The reason I consider God's omniscience so problematic to understand is because it is virtually impossible for a finite human to relate to such a characteristic. The other three characteristics in the this series (omnibenevolence, omnipresence, and omnipotence) are easier to comprehend, even if unattainable for humans. Omnibenevolence is just unconditional love extended to all people, and most humans experience unconditional love through the parent-child relationship. Omnipotence, while far beyond human capability, is easy to imagine, and frequently bestowed upon literary, television, or film characters. Omnipresence is formidable, but still within the limits of comprehension. Omniscience, though, is downright inconceivable.

When you genuinely begin to ponder omniscience, the shear size of the information in the universe is overwhelming. Everything truly means everything- the actions and thoughts of all living beings down to the nerve impulses in their brains, the changing positions of all the stars in the planets in all the galaxies, the location of every single proton and electron...the list is practically infinite. My comparably small mind cannot even begin to fathom the sheer amount of information an omniscient being would have to know, let alone how all this knowledge is comprehended.
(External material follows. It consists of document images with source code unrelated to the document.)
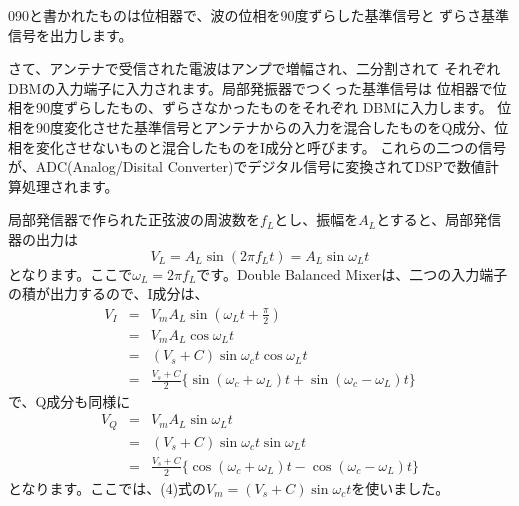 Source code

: 090と書かれたものは位相器で、波の位相を90度ずらした基準信号と
ずらさ基準信号を出力します。

さて、アンテナで受信された電波はアンプで増幅され、二分割されて
それぞれDBMの入力端子に入力されます。局部発振器でつくった基準信号は
位相器で位相を90度ずらしたもの、ずらさなかったものをそれぞれ
DBMに入力します。
位相を90度変化させた基準信号とアンテナからの入力を混合したものをQ成分、位相を変化させないものと混合したものをI成分と呼びます。
これらの二つの信号が、ADC(Analog/Disital Converter)でデジタル信号に変換されてDSPで数値計算処理されます。

局部発信器で作られた正弦波の周波数を$f_L$とし、振幅を$A_L$とすると、局部発信器の出力は
\begin{equation}
V_L = A_L \sin(2 \pi f_L t) = A_L \sin\omega_Lt
\end{equation}
となります。ここで$\omega_L = 2\pi f_L$です。Double Balanced Mixerは、二つの入力端子の積が出力するので、I成分は、
\begin{eqnarray}
V_I &=& V_mA_L\sin(\omega_Lt + \frac{\pi}{2}) \nonumber\\
&=& V_mA_L\cos\omega_Lt \nonumber\\
&=& (V_s + C)\sin\omega_ct\cos\omega_Lt \nonumber\\
&=& \frac{V_s + C}{2}\{\sin(\omega_c + \omega_L)t + \sin(\omega_c - \omega_L)t\} \label{eq:AM_I}
\end{eqnarray}
で、Q成分も同様に
\begin{eqnarray}
V_Q &=& V_mA_L\sin\omega_Lt \nonumber\\
&=& (V_s + C)\sin\omega_ct\sin\omega_Lt \nonumber\\
&=& \frac{V_s + C}{2}\{\cos(\omega_c + \omega_L)t - \cos(\omega_c - \omega_L)t \}\label{eq:AM_Q}
\end{eqnarray}
となります。ここでは、(4)式の$V_m=(V_s+C)\sin\omega_ct$を使いました。


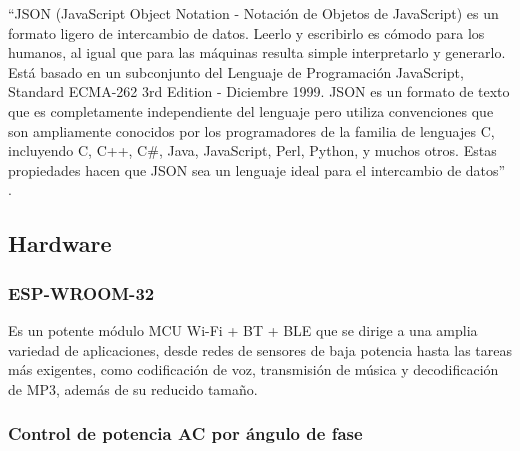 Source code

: ``JSON (JavaScript Object Notation - Notación de Objetos de JavaScript) es un formato ligero de intercambio de datos. Leerlo y escribirlo es cómodo para los humanos, al igual que para las máquinas resulta simple interpretarlo y generarlo. Está basado en un subconjunto del Lenguaje de Programación JavaScript, Standard ECMA-262 3rd Edition - Diciembre 1999. JSON es un formato de texto que es completamente independiente del lenguaje pero utiliza convenciones que son ampliamente conocidos por los programadores de la familia de lenguajes C, incluyendo C, C++, C\#, Java, JavaScript, Perl, Python, y muchos otros. Estas propiedades hacen que JSON sea un lenguaje ideal para el intercambio de datos'' \cite{JSON}.\\

\subsection{Hardware}

\subsubsection{ESP-WROOM-32}

Es un potente módulo MCU Wi-Fi + BT + BLE que se dirige a una amplia variedad de aplicaciones, desde redes de sensores de baja potencia hasta las tareas más exigentes, como codificación de voz, transmisión de música y decodificación de MP3, además de su reducido tamaño. \cite{EW32}\\

%

\subsubsection{Control de potencia AC por ángulo de fase}

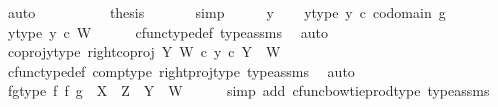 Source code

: \begin{isabellebody}
\ auto\isanewline
\ \ \ \isamarkupfalse%
\isanewline
\ \ \ \isamarkupfalse%
\ \isamarkupfalse%
\ {\isacharquery}{\kern0pt}thesis\isanewline
\ \ \ \ \ \isamarkupfalse%
\ simp\isanewline
\ \isamarkupfalse%
\isanewline
{}\isamarkupfalse%
\isanewline
\ \ \isamarkupfalse%
\ y\isanewline
\ \ \isamarkupfalse%
\ y{\isacharunderscore}{\kern0pt}type{\isacharcolon}{\kern0pt}\ {\isachardoublequoteopen}y\ {\isasymin}\isactrlsub c\ codomain\ g{\isachardoublequoteclose}\isanewline
\ \ \isamarkupfalse%
\ \isamarkupfalse%
\ y{\isacharunderscore}{\kern0pt}type{}{\isacharcolon}{\kern0pt}\ {\isachardoublequoteopen}y\ {\isasymin}\isactrlsub c\ W{\isachardoublequoteclose}\isanewline
\ \ \ \ \isamarkupfalse%
\ cfunc{\isacharunderscore}{\kern0pt}type{\isacharunderscore}{\kern0pt}def\ type{\isacharunderscore}{\kern0pt}assms{\isacharparenleft}{\kern0pt}{}{\isacharparenright}{\kern0pt}\ \isamarkupfalse%
\ auto\ \isanewline
\ \ \isamarkupfalse%
\ \isamarkupfalse%
\ coproj{\isacharunderscore}{\kern0pt}y{\isacharunderscore}{\kern0pt}type{\isacharcolon}{\kern0pt}\ {\isachardoublequoteopen}{\isacharparenleft}{\kern0pt}right{\isacharunderscore}{\kern0pt}coproj\ Y\ W{\isacharparenright}{\kern0pt}\ {\isasymcirc}\isactrlsub c\ y\ {\isasymin}\isactrlsub c\ {\isacharparenleft}{\kern0pt}Y\ {\isasymCoprod}\ W{\isacharparenright}{\kern0pt}{\isachardoublequoteclose}\ \isanewline
\ \ \ \ \isamarkupfalse%
\ cfunc{\isacharunderscore}{\kern0pt}type{\isacharunderscore}{\kern0pt}def\ comp{\isacharunderscore}{\kern0pt}type\ right{\isacharunderscore}{\kern0pt}proj{\isacharunderscore}{\kern0pt}type\ type{\isacharunderscore}{\kern0pt}assms{\isacharparenleft}{\kern0pt}{}{\isacharparenright}{\kern0pt}\ \isamarkupfalse%
\ auto\isanewline
\ \ \isamarkupfalse%
\ fg{\isacharunderscore}{\kern0pt}type{\isacharcolon}{\kern0pt}\ {\isachardoublequoteopen}{\isacharparenleft}{\kern0pt}f\ {\isasymbowtie}\isactrlsub f\ g{\isacharparenright}{\kern0pt}\ {\isacharcolon}{\kern0pt}\ X\ {\isasymCoprod}\ Z\ {\isasymrightarrow}\ Y\ {\isasymCoprod}\ W{\isachardoublequoteclose}\isanewline
\ \ \ \ \isamarkupfalse%
\ {\isacharparenleft}{\kern0pt}simp\ add{\isacharcolon}{\kern0pt}\ cfunc{\isacharunderscore}{\kern0pt}bowtie{\isacharunderscore}{\kern0pt}prod{\isacharunderscore}{\kern0pt}type\ type{\isacharunderscore}{\kern0pt}assms{\isacharparenright}{\kern0pt}\isanewline

\end{isabellebody}

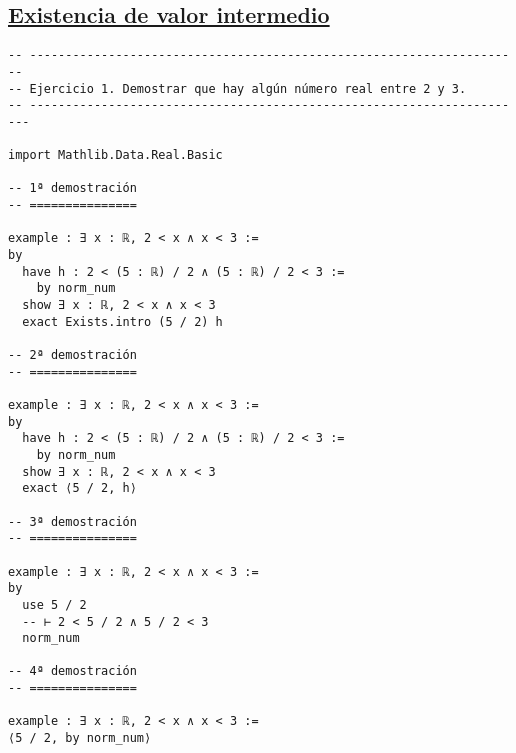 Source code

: \subsection{\href{./src/Logica/Existencia\_de\_valor\_intermedio.lean}{Existencia de valor intermedio}}
\label{sec:org9cec3af}
\begin{verbatim}
-- ---------------------------------------------------------------------
-- Ejercicio 1. Demostrar que hay algún número real entre 2 y 3.
-- ----------------------------------------------------------------------

import Mathlib.Data.Real.Basic

-- 1ª demostración
-- ===============

example : ∃ x : ℝ, 2 < x ∧ x < 3 :=
by
  have h : 2 < (5 : ℝ) / 2 ∧ (5 : ℝ) / 2 < 3 :=
    by norm_num
  show ∃ x : ℝ, 2 < x ∧ x < 3
  exact Exists.intro (5 / 2) h

-- 2ª demostración
-- ===============

example : ∃ x : ℝ, 2 < x ∧ x < 3 :=
by
  have h : 2 < (5 : ℝ) / 2 ∧ (5 : ℝ) / 2 < 3 :=
    by norm_num
  show ∃ x : ℝ, 2 < x ∧ x < 3
  exact ⟨5 / 2, h⟩

-- 3ª demostración
-- ===============

example : ∃ x : ℝ, 2 < x ∧ x < 3 :=
by
  use 5 / 2
  -- ⊢ 2 < 5 / 2 ∧ 5 / 2 < 3
  norm_num

-- 4ª demostración
-- ===============

example : ∃ x : ℝ, 2 < x ∧ x < 3 :=
⟨5 / 2, by norm_num⟩
\end{verbatim}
However, it is not this perplexity which makes God's omniscience so fascinating. It is how God's omniscience appears to clash with the concept of free-will. Before I begin to discuss this, I will state that I plan to argue this from premise that free-will is factual, because I believe it to be. Sometime later, I will post on exactly why I accept free-will over determinism.
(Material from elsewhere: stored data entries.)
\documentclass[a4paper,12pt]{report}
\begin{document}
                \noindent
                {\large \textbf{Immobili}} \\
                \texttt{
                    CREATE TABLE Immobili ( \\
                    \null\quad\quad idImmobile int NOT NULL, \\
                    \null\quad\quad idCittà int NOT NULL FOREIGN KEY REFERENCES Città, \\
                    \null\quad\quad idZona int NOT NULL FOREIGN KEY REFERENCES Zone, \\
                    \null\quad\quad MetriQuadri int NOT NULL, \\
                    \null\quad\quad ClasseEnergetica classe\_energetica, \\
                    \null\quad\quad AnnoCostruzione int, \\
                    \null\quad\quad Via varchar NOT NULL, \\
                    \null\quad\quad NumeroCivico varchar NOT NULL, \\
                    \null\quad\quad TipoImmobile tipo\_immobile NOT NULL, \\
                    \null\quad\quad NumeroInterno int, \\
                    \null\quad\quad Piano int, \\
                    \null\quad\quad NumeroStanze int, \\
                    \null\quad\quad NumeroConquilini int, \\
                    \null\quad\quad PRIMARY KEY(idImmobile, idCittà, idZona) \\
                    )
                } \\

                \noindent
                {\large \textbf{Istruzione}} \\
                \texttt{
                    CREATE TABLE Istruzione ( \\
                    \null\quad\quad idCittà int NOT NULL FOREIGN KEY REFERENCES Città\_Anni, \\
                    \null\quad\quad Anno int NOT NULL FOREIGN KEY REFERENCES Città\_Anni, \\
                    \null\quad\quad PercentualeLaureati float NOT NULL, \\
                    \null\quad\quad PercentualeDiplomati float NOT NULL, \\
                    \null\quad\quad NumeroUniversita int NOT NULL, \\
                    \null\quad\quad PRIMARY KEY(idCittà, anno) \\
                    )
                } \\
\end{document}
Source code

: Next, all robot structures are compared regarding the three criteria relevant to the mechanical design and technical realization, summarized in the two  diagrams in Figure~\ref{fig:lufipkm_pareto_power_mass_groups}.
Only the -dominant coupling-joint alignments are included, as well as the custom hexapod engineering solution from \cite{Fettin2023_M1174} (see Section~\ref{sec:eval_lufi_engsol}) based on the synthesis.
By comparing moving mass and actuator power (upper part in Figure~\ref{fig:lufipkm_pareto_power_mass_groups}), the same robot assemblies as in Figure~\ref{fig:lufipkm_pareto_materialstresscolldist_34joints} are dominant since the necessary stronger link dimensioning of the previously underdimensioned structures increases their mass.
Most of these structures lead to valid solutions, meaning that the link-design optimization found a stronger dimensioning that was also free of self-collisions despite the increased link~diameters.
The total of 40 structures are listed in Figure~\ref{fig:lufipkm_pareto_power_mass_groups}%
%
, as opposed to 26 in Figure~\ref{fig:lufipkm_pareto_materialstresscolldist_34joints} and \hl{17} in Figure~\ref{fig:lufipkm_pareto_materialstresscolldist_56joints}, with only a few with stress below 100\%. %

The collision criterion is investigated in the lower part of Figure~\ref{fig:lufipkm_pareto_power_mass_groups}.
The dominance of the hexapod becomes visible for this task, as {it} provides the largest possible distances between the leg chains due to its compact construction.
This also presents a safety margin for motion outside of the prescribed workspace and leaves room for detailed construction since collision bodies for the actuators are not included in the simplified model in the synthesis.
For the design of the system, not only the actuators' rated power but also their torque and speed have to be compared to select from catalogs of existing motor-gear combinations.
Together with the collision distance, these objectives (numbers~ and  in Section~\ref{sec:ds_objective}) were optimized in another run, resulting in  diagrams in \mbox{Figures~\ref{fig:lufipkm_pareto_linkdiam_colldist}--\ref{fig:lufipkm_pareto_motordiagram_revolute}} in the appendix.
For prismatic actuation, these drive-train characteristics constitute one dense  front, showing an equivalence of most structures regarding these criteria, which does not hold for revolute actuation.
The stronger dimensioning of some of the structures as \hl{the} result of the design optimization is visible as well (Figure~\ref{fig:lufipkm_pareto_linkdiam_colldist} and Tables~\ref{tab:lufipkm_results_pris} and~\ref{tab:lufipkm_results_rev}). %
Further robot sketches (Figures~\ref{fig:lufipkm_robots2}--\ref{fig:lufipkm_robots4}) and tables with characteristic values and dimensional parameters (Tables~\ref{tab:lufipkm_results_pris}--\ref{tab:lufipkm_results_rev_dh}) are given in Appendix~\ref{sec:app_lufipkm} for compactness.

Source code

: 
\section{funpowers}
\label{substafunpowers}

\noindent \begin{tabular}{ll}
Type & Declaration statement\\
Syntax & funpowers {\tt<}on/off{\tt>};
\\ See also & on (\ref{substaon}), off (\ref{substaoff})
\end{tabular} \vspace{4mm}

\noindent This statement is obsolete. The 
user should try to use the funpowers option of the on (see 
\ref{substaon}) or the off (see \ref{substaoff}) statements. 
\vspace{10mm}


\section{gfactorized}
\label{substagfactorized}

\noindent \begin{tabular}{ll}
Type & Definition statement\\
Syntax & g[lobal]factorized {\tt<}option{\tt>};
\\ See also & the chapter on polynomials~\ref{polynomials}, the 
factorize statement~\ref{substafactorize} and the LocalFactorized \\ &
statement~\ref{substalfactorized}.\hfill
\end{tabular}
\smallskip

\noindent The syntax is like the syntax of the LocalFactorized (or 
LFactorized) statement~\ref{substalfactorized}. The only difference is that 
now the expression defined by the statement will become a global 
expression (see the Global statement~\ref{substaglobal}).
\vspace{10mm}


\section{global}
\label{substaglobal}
The argument that free-will conflicts with God's omniscience generally takes this form: If God is all-knowing, He knows all of your future actions before you are even born. Therefore, you cannot change those actions, because that would violate God's omniscience, which is impossible. Therefore, you do not have free-will.

To be honest, I do not have a quick answer for this paradox. Many of them have been proposed, some of them philosophically complex. Personally, I believe, there are two main options: God has what philosophers call "middle knowledge" or that God has the potential to be omniscient, but He deliberately limits His omniscience in order to give His creation free-will.
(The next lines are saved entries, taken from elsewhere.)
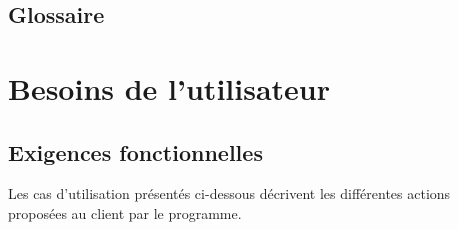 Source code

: \documentclass[a4paper,titlepage]{scrreprt}
\begin{document}
\section{Glossaire}
  \removepagebreak
  \printglossaries
  \restorepagebreak
\chapter{Besoins de l'utilisateur}
  
  
\section{Exigences fonctionnelles}
  
  Les cas d'utilisation présentés ci-dessous décrivent les différentes actions proposées au client par le programme.
\end{document}
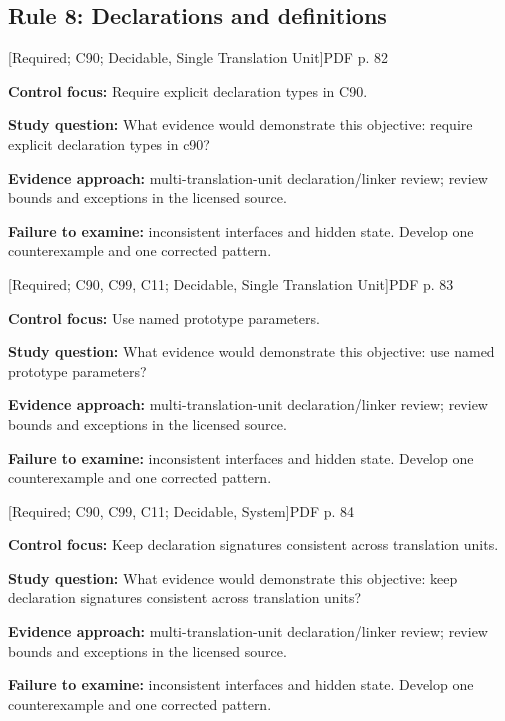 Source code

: \documentclass[10pt,letterpaper]{article}
\begin{document}
\subsection{Rule 8: Declarations and definitions}
 \textsf{\footnotesize [Required; C90; Decidable, Single Translation Unit]}\hfill{\footnotesize PDF p. 82}\par
\textbf{Control focus:} Require explicit declaration types in C90.\par
\textbf{Study question:} What evidence would demonstrate this objective: require explicit declaration types in c90?\par
\textbf{Evidence approach:} multi-translation-unit declaration/linker review; review bounds and exceptions in the licensed source.\par
\textbf{Failure to examine:} inconsistent interfaces and hidden state. Develop one counterexample and one corrected pattern.\par
\smallskip
{}
 \textsf{\footnotesize [Required; C90, C99, C11; Decidable, Single Translation Unit]}\hfill{\footnotesize PDF p. 83}\par
\textbf{Control focus:} Use named prototype parameters.\par
\textbf{Study question:} What evidence would demonstrate this objective: use named prototype parameters?\par
\textbf{Evidence approach:} multi-translation-unit declaration/linker review; review bounds and exceptions in the licensed source.\par
\textbf{Failure to examine:} inconsistent interfaces and hidden state. Develop one counterexample and one corrected pattern.\par
\smallskip
{}
 \textsf{\footnotesize [Required; C90, C99, C11; Decidable, System]}\hfill{\footnotesize PDF p. 84}\par
\textbf{Control focus:} Keep declaration signatures consistent across translation units.\par
\textbf{Study question:} What evidence would demonstrate this objective: keep declaration signatures consistent across translation units?\par
\textbf{Evidence approach:} multi-translation-unit declaration/linker review; review bounds and exceptions in the licensed source.\par
\textbf{Failure to examine:} inconsistent interfaces and hidden state. Develop one counterexample and one corrected pattern.\par
\end{document}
Middle-Knowledge: To say that God has "middle-knowledge" means that God knows how an individual will act beforehand because of His knowledge of the individual, but the choice behind the action still belongs to the individual. When you know a person intimately (their previous actions, thoughts, biases, dreams, fears, needs, desires, etc) you can accurately know what action they will take. Even humans can do this with our close family and friends: we know them well enough that we can know how they will act in specific situations, but that does not mean their action was predestined. Because God knows us perfectly (i.e., He possess all knowledge about us, even what we keep secret from everyone else), it is possible He knows how we will react in all situations without affecting our free-will.


Deliberate Limitation: To say that God deliberately limits His omniscience means that God could selectively stop Himself from gaining certain bits of knowledge, even if He has the ability to do so. While God might know some future happenings (like, the next time Mt. Vesuvius will have a major eruption or the next star in the Milky Way galaxy to go supernova) he would stop himself from knowing future human actions (like whether I will murder somebody in the future or whether an individual will ever choose to believe in Him). In this situation, God would know everything accept the things that, if he knew them, would threaten our free will.

These are by no means the only explanations, but I personally believe they are the most reasonable. Nevertheless, I do not claim to have a specific answer to this question. The only answer I can give is "I don't know". What I do know is that, regardless of how God's omniscience functions, I believe God knows us better than any other person on Earth, including ourselves. It is this knowledge which allows God to be so forgiving to each of us. God is compassionate when we make mistakes and sin because He knows why we make them. He understands our pain, fear, and anger and the reasons we lash out at others. This does not mean he approves our actions or that remorse for the pain we cause is unnecessary. What is does mean is that, no matter how badly we screw up, God is still there for us, God still forgives us, and God still loves us.

1 comment:

  1. I lean more towards the concept that God has knowledge of all possible/probable actions. Not only does this keep the omniscience of God intact without some sort of limitations it sounds as mind-blowing as the multiverse theory. Or maybe I've been watching too much Fringe.